Introduction: Individuals with metabolic syndrome or type 2 diabetes are at increased risk of stroke and vascular dementia (1). Currently, little is known about the early drivers of cerebrovascular dysfunction in the context of metabolic disease pathophysiology; however, episodic hyperglycaemia, even in otherwise healthy individuals, may transiently challenge cerebrovascular regulation. Indeed, recent evidence indicates that acute hyperglycaemia may disrupt overall cardiovascular control and impair regulation of arterial blood pressure (ABP) in healthy young adults (2-4). Herein, we hypothesize that acute hyperglycaemia will not only impair regulation of ABP, but also the regulation of cerebral blood flow (CBF) via impairments in the dynamic cerebral blood flow autoregulation (dCA). Confirmation of this hypothesis could shed light on the early mechanisms through which glycaemic disturbances contribute to cerebrovascular dysfunction in metabolic disease.

Objectives: To assess the effects of acute hyperglycaemia on the regulation of ABP and CBF, and on dCA, in healthy young adults.
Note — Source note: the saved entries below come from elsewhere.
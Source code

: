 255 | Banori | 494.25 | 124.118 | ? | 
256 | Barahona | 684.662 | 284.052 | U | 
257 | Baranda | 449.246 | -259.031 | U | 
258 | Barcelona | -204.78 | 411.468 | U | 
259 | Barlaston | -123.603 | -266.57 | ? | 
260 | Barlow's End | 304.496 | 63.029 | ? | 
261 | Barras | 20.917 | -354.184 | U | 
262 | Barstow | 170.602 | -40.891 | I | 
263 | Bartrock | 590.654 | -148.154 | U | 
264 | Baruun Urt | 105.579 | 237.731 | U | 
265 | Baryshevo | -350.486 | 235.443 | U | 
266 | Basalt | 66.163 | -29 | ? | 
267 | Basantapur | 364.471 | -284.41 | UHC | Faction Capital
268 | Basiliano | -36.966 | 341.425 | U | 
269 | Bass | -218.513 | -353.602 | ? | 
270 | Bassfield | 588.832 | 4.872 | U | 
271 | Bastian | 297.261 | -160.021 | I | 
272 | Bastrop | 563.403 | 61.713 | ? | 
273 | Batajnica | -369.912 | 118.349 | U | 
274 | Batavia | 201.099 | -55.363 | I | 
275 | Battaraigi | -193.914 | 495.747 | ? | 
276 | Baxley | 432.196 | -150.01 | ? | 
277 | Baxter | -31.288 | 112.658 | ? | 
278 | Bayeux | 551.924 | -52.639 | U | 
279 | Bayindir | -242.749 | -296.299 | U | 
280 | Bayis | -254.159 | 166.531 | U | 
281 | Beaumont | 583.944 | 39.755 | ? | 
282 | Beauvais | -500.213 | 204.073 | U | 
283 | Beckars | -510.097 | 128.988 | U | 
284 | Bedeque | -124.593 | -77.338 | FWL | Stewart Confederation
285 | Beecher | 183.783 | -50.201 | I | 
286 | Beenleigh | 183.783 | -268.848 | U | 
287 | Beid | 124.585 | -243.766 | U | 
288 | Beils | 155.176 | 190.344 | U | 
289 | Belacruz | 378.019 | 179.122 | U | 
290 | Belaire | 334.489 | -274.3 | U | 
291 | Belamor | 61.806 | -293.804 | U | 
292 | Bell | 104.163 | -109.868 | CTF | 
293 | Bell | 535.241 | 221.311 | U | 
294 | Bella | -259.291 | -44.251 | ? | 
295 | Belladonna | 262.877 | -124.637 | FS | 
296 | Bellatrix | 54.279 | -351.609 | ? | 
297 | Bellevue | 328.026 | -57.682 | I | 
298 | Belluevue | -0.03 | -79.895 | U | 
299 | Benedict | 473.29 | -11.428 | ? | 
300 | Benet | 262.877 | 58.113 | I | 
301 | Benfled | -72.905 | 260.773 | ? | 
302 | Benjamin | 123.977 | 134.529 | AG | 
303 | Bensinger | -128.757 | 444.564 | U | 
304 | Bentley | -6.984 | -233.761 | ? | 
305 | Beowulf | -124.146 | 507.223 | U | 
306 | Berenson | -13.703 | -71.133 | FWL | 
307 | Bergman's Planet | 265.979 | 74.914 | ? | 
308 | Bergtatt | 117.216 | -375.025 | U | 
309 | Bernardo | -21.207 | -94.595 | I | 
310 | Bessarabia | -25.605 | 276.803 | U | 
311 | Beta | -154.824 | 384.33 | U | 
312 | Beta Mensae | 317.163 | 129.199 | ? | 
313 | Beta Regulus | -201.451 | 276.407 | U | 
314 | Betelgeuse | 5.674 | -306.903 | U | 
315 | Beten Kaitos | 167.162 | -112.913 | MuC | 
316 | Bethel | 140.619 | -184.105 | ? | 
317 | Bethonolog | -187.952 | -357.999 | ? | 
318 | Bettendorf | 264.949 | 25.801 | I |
Methods: Ten healthy young adults (age 28 ± 7 years; BMI 22 ± 4 kg/m²; fasting glucose 4.54 ± 0.41 mmol/L) underwent assessments of blood glucose levels (capillary sampling), CBF, and ABP regulation at baseline and at 30-minute intervals during a 2-hour OGTT (75g). At each time point, hemodynamic parameters were evaluated both at rest and during forced oscillations of ABP induced by a 0.10 Hz paced breathing manoeuvre. CBF was assessed via middle cerebral artery blood velocity (MCAv) using transcranial Doppler (WAKie, Atys Medical), while ABP was continuously recorded using finger photoplethysmography (NIBP, ADInstruments). CBF and ABP regulation were characterized by their respective mean levels and spectral variability (quantified as power spectral density [PSD]) at rest and during forced ABP oscillations in the frequency domain using Fast Fourier analysis. Additionally, dCA was assessed using transfer function analysis between ABP and MCAv. Cerebrovascular responses across the OGTT were analysed using two-way ANOVA. Pearson’s correlation assessed associations between glucose and dCA iAUC.
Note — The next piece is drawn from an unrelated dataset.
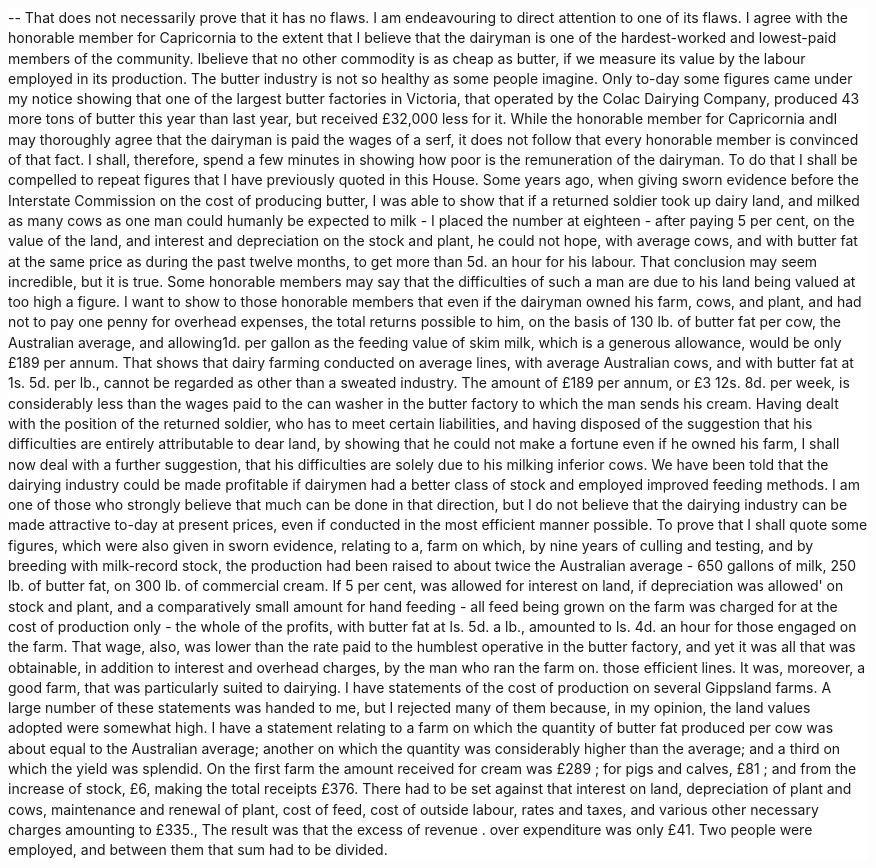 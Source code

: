 -- That does not necessarily prove that it has no flaws. I am endeavouring to direct attention to one of its flaws. I agree with the honorable member for Capricornia to the extent that I believe that the dairyman is one of the hardest-worked and lowest-paid members of the community. Ibelieve that no other commodity is as cheap as butter, if we measure its value by the labour employed in its production. The butter industry is not so healthy as some people imagine. Only to-day some figures came under my notice showing that one of the largest butter factories in Victoria, that operated by the Colac Dairying Company, produced 43 more tons of butter this year than last year, but received £32,000 less for it. While the honorable member for Capricornia andI may thoroughly agree that the dairyman is paid the wages of a serf, it does not follow that every honorable member is convinced of that fact. I shall, therefore, spend a few minutes in showing how poor is the remuneration of the dairyman. To do that I shall be compelled to repeat figures that I have previously quoted in this House. Some years ago, when giving sworn evidence before the Interstate Commission on the cost of producing butter, I was able to show that if a returned soldier took up dairy land, and milked as many cows as one man could humanly be expected to milk - I placed the number at eighteen - after paying 5 per cent, on the value of the land, and interest and depreciation on the stock and plant, he could not hope, with average cows, and with butter fat at the same price as during the past twelve months, to get more than 5d. an hour for his labour. That conclusion may seem incredible, but it is true. Some honorable members may say that the difficulties of such a man are due to his land being valued at too high a figure. I want to show to those honorable members that even if the dairyman owned his farm, cows, and plant, and had not to pay one penny for overhead expenses, the total returns possible to him, on the basis of 130 lb. of butter fat per cow, the Australian average, and allowing1d. per gallon as the feeding value of skim milk, which is a generous allowance, would be only £189 per annum. That shows that dairy farming conducted on average lines, with average Australian cows, and with butter fat at 1s. 5d. per lb., cannot be regarded as other than a sweated industry. The amount of £189 per annum, or £3 12s. 8d. per week, is considerably less than the wages paid to the can washer in the butter factory to which the man sends his cream. Having dealt with the position of the returned soldier, who has to meet certain liabilities, and having disposed of the suggestion that his difficulties are entirely attributable to dear land, by showing that he could not make a fortune even if he owned his farm, I shall now deal with a further suggestion, that his difficulties are solely due to his milking inferior cows. We have been told that the dairying industry could be made profitable if dairymen had a better class of stock and employed improved feeding methods. I am one of those who strongly believe that much can be done in that direction, but I do not believe that the dairying industry can be made attractive to-day at present prices, even if conducted in the most efficient manner possible. To prove that I shall quote some figures, which were also given in sworn evidence, relating to a, farm on which, by nine years of culling and testing, and by breeding with milk-record stock, the production had been raised to about twice the Australian average - 650 gallons of milk, 250 lb. of butter fat, on 300 lb. of commercial cream. If 5 per cent, was allowed for interest on land, if depreciation was allowed' on stock and plant, and a comparatively small amount for hand feeding - all feed being grown on the farm was charged for at the cost of production only - the whole of the profits, with butter fat at ls. 5d. a lb., amounted to ls. 4d. an hour for those engaged on the farm. That wage, also, was lower than the rate paid to the humblest operative in the butter factory, and yet it was all that was obtainable, in addition to interest and overhead charges, by the man who ran the farm on. those efficient lines. It was, moreover, a good farm, that was particularly suited to dairying. I have statements of the cost of production on several Gippsland farms. A large number of these statements was handed to me, but I rejected many of them because, in my opinion, the land values adopted were somewhat high. I have a statement relating to a farm on which the quantity of butter fat produced per cow was about equal to the Australian average; another on which the quantity was considerably higher than the average; and a third on which the yield was splendid. On the first farm the amount received for cream was £289 ; for pigs and calves, £81 ; and from the increase of stock, £6, making the total receipts £376. There had to be set against that interest on land, depreciation of plant and cows, maintenance and renewal of plant, cost of feed, cost of outside labour, rates and taxes, and various other necessary charges amounting to £335., The result was that the excess of revenue . over expenditure was only £41. Two people were employed, and between them that sum had to be divided.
Results: Blood glucose levels increased within the normal range during 2-hour OGTT (iAUC: 227±75 mmol/L·min). Increases in glucose levels during OGTT were accompanied by elevations in mean ABP (baseline = 98±4 vs 120min = 108±6 mmHg, P = 0.002) and ABP variability (baseline = 3.59±0.78 vs 7.20±2.19 mmHg², 120min, P =0.039), confirming that acute hyperglycemia impairs systemic ABP regulation. Despite these changes, there were no detrimental alterations in CBF mean levels, variability or dCA, suggesting that in healthy young adults, cerebral autoregulatory mechanisms maintain stable CBF under hyperglycaemic conditions. However, post-hoc exploratory analyses indicated a trend toward impaired CBF regulation in individuals exhibiting the largest hyperglycaemic responses (r = 0.814, P = 0.004) (Fig.1), suggesting that cerebrovascular control during OGTT-induced acute hyperglycaemia may be altered in individuals with impaired glucose metabolism.
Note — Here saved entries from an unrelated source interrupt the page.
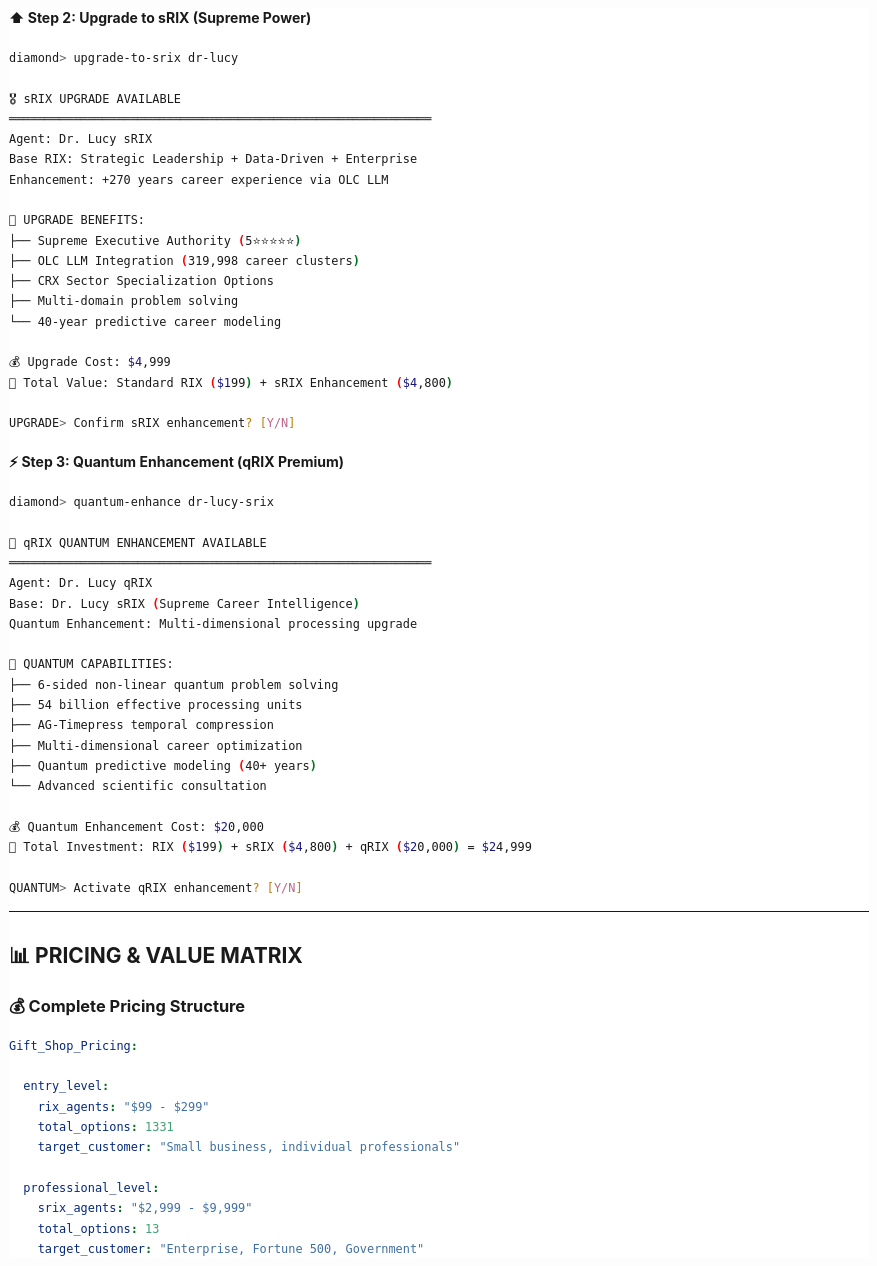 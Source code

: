 #### **⬆️ Step 2: Upgrade to sRIX (Supreme Power)**
```bash
diamond> upgrade-to-srix dr-lucy

🎖️ sRIX UPGRADE AVAILABLE
═══════════════════════════════════════════════════════════
Agent: Dr. Lucy sRIX
Base RIX: Strategic Leadership + Data-Driven + Enterprise
Enhancement: +270 years career experience via OLC LLM

🚀 UPGRADE BENEFITS:
├── Supreme Executive Authority (5⭐⭐⭐⭐⭐)
├── OLC LLM Integration (319,998 career clusters)
├── CRX Sector Specialization Options
├── Multi-domain problem solving
└── 40-year predictive career modeling

💰 Upgrade Cost: $4,999
🎯 Total Value: Standard RIX ($199) + sRIX Enhancement ($4,800)

UPGRADE> Confirm sRIX enhancement? [Y/N]
```

#### **⚡ Step 3: Quantum Enhancement (qRIX Premium)**
```bash
diamond> quantum-enhance dr-lucy-srix

🌌 qRIX QUANTUM ENHANCEMENT AVAILABLE
═══════════════════════════════════════════════════════════
Agent: Dr. Lucy qRIX
Base: Dr. Lucy sRIX (Supreme Career Intelligence)
Quantum Enhancement: Multi-dimensional processing upgrade

🔮 QUANTUM CAPABILITIES:
├── 6-sided non-linear quantum problem solving
├── 54 billion effective processing units
├── AG-Timepress temporal compression
├── Multi-dimensional career optimization
├── Quantum predictive modeling (40+ years)
└── Advanced scientific consultation

💰 Quantum Enhancement Cost: $20,000
🎯 Total Investment: RIX ($199) + sRIX ($4,800) + qRIX ($20,000) = $24,999

QUANTUM> Activate qRIX enhancement? [Y/N]
```

---

## 📊 **PRICING & VALUE MATRIX**

### **💰 Complete Pricing Structure**
```yaml
Gift_Shop_Pricing:
  
  entry_level:
    rix_agents: "$99 - $299"
    total_options: 1331
    target_customer: "Small business, individual professionals"
    
  professional_level:
    srix_agents: "$2,999 - $9,999" 
    total_options: 13
    target_customer: "Enterprise, Fortune 500, Government"
```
Conclusion: OGTT-induced acute hyperglycaemia may compromise ABP regulation, but cerebral autoregulatory mechanisms appear sufficient to maintain stable CBF in this cohort of healthy young adults. The observed trend between the magnitude of hyperglycaemia and CBF regulation indicates that cerebrovascular responses may be compromised in individuals with impaired glucose metabolism, a hypothesis that warrants further investigations.